[Items from a dataset]
▼▼▼
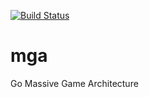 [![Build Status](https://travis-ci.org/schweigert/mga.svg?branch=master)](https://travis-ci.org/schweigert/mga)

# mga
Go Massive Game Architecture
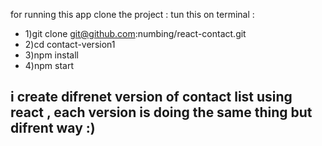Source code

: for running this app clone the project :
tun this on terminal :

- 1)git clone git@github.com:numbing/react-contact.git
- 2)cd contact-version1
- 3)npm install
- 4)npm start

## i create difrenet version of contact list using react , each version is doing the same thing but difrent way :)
▲▲▲
Nothing but the lines from the one with "tun this on" through the final line of the data above should be output, exactly as written.

tun this on terminal :

- 1)git clone git@github.com:numbing/react-contact.git
- 2)cd contact-version1
- 3)npm install
- 4)npm start

## i create difrenet version of contact list using react , each version is doing the same thing but difrent way :)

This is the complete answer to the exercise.